Myelofibrosis (MF) is a clonal disorders of hematopoietic stem cell. Mutations in 3 genes (JAK2, CALR, MPL) and chronic inflammation are the hallmark of MF. Infectious complications are the leading cause of morbidity and mortality. Ruxolitinib (RUX) therapy, a JAK1/2 inhibitor, suppresses both clonal myeloproliferation and release of proinflammatory cytokines, exerting also immunosuppressive activity. The main aim of my PhD project was the functional characterization of the immune/inflammatory microenvironment of MF. Specifically, we aimed: 1) to analyse the role of circulating microvesicles as disease biomarker in MF; 2) to investigate the phenotype/function of circulating monocytes in the inflammatory microenvironment of MF patients and to evaluate whether RUX may influence their behaviour. Focusing on circulating microvesicles, we demonstrated that: 1) the circulating megakaryocyte/platelet-derived microvesicles profile is altered; 2) according to IPSS score, Intermediate 2/high risk patients show respectively reduced/increased megakaryocyte/platelet-microvesicles proportion as compared with the intermediate1/low risk patients; 3) at baseline spleen-responders patients show a significantly increased megakaryocyte-microvesicles proportion as compared with the non-responder counterparts. Importantly, a cut-off value below 19.95% of megakaryocyte-microvesicles predicted RUX response. Interestingly, RUX therapy restores the normal megakaryocyte/platelet-microvesicles profile in spleen-responders patients only.
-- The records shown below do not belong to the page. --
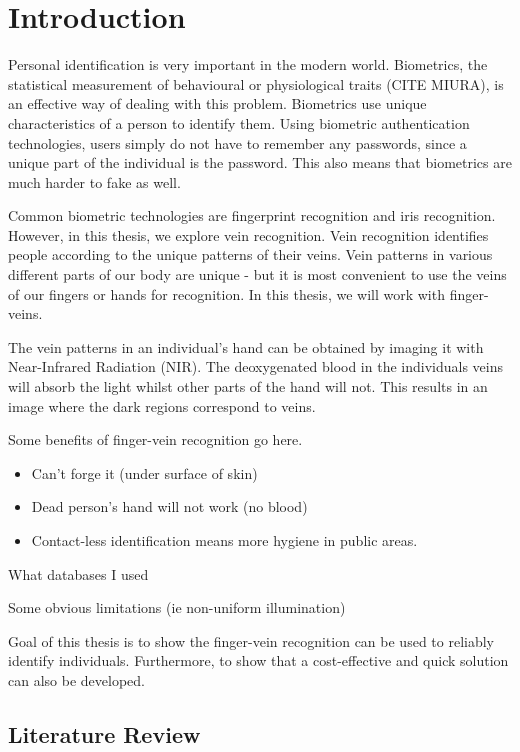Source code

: \chapter{Introduction}

Personal identification is very important in the modern world. Biometrics, the statistical measurement of behavioural or physiological traits (CITE MIURA), is an effective way of dealing with this problem. Biometrics use unique characteristics of a person to identify them. Using biometric authentication technologies, users simply do not have to remember any passwords, since a unique part of the individual is the password. This also means that biometrics are much harder to fake as well.
\par
Common biometric technologies are fingerprint recognition and iris recognition. However, in this thesis, we explore vein recognition. Vein recognition identifies people according to the unique patterns of their veins. Vein patterns in various different parts of our body are unique \cite{jain2007handbook} - but it is most convenient to use the veins of our fingers or hands for recognition. In this thesis, we will work with finger-veins.
\par
The vein patterns in an individual's hand can be obtained by imaging it with Near-Infrared Radiation (NIR). The deoxygenated blood in the individuals veins will absorb the light whilst other parts of the hand will not. This results in an image where the dark regions correspond to veins. 
\par
Some benefits of finger-vein recognition go here.
\begin{itemize}
\item Can't forge it (under surface of skin)
\item Dead person's hand will not work (no blood)
\item Contact-less identification means more hygiene in public areas. 
\end{itemize}
\par
What databases I used
\par
Some obvious limitations (ie non-uniform illumination)
\par
Goal of this thesis is to show the finger-vein recognition can be used to reliably identify individuals. Furthermore, to show that a cost-effective and quick solution can also be developed. 

\section{Literature Review}

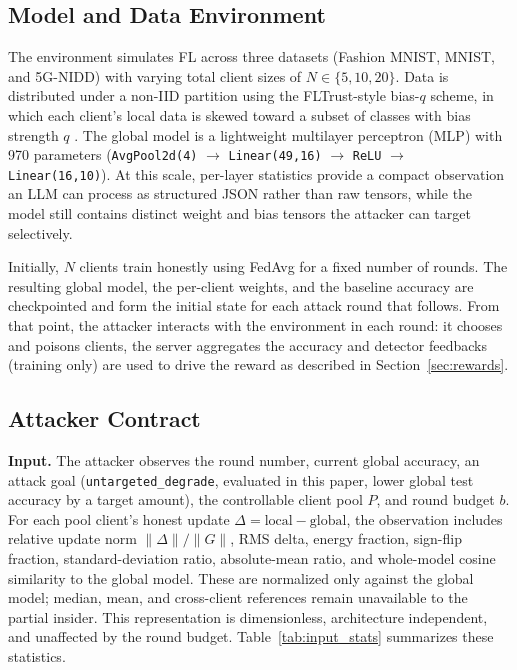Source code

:\documentclass[conference,9pt]{IEEEtran}
\begin{document}
\subsection{Model and Data Environment}
The environment simulates FL across three datasets (Fashion MNIST, MNIST, and 5G-NIDD) with varying total client sizes of $N \in \{5, 10, 20\}$. Data is distributed under a non-IID partition using the FLTrust-style bias-$q$ scheme, in which each client's local data is skewed toward a subset of classes with bias strength $q$ \cite{fltrust}. The global model is a lightweight multilayer perceptron (MLP) with 970 parameters (\texttt{AvgPool2d(4)} $\to$ \texttt{Linear(49,16)} $\to$ \texttt{ReLU} $\to$ \texttt{Linear(16,10)}). At this scale, per-layer statistics provide a compact observation an LLM can process as structured JSON rather than raw tensors, while the model still contains distinct weight and bias tensors the attacker can target selectively.

Initially, $N$ clients train honestly using FedAvg for a fixed number of rounds. The resulting global model, the per-client weights, and the baseline accuracy are checkpointed and form the initial state for each attack round that follows. From that point, the attacker interacts with the environment in each round: it chooses and poisons clients, the server aggregates the accuracy and detector feedbacks (training only) are used to drive the reward as described in Section~\ref{sec:rewards}.

\subsection{Attacker Contract}
\label{sec:attacker-contract}
\textbf{Input.} The attacker observes the round number, current global accuracy, an attack goal (\texttt{untargeted\_degrade}, evaluated in this paper, lower global test accuracy by a target amount), the controllable client pool $P$, and round budget $b$. For each pool client's honest update $\Delta = \mathrm{local} - \mathrm{global}$, the observation includes relative update norm $\|\Delta\|/\|G\|$, RMS delta, energy fraction, sign-flip fraction, standard-deviation ratio, absolute-mean ratio, and whole-model cosine similarity to the global model. These are normalized only against the global model; median, mean, and cross-client references remain unavailable to the partial insider. This representation is dimensionless, architecture independent, and unaffected by the round budget. Table~\ref{tab:input_stats} summarizes these statistics.
\end{document}
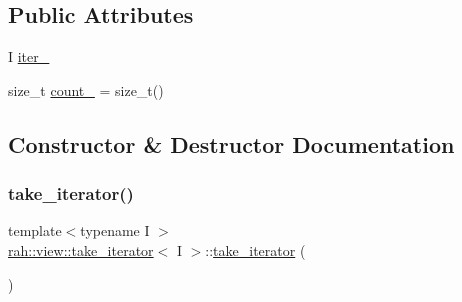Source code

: \subsection*{Public Attributes}
\begin{DoxyCompactItemize}
\item 
I \mbox{\hyperlink{structrah_1_1view_1_1take__iterator_abbc947797abfa6ecaeb91c8185212152}{iter\+\_\+}}
\item 
size\+\_\+t \mbox{\hyperlink{structrah_1_1view_1_1take__iterator_a7d7c6fd1c6eed6192f1f51da04d5ede1}{count\+\_\+}} = size\+\_\+t()
\end{DoxyCompactItemize}


\subsection{Constructor \& Destructor Documentation}
\mbox{\label{structrah_1_1view_1_1take__iterator_a0df2b333ea2a0deb3db7c84d12ebbaca}} 
\subsubsection{\texorpdfstring{take\_iterator()}{take\_iterator()}\hspace{0.1cm}{\footnotesize\ttfamily [1/2]}}
{\footnotesize\ttfamily template$<$typename I $>$ \\
\mbox{\hyperlink{structrah_1_1view_1_1take__iterator}{rah\+::view\+::take\+\_\+iterator}}$<$ I $>$\+::\mbox{\hyperlink{structrah_1_1view_1_1take__iterator}{take\+\_\+iterator}} (\begin{DoxyParamCaption}{ }\end{DoxyParamCaption})\hspace{0.3cm}{\ttfamily [default]}}

\mbox{\label{structrah_1_1view_1_1take__iterator_ad818949f1227e0676a9c1ad35860cf46}}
On this basis, circulating megakaryocyte/platelet-microvesicles could have a diagnostic and prognostic role in MF. Finally, focusing on the immune microenvironment of JAK2V617F mutated MF patients, circulating monocytes show an altered activation/differentiation program and a reduced in vitro capacity to produce/secrete inflammatory cytokines in response to an infectious stimulus. Importantly, RUX therapy improves intracellular pro-inflammatory cytokines production of MF-monocytes and promotes the in vitro release of inflammatory cytokines associated with monocytes-derived microvesicles in response to an infectious stimulus. These findings contribute to better understand the immune biology in the setting of the MF and refines the biological effects of RUX.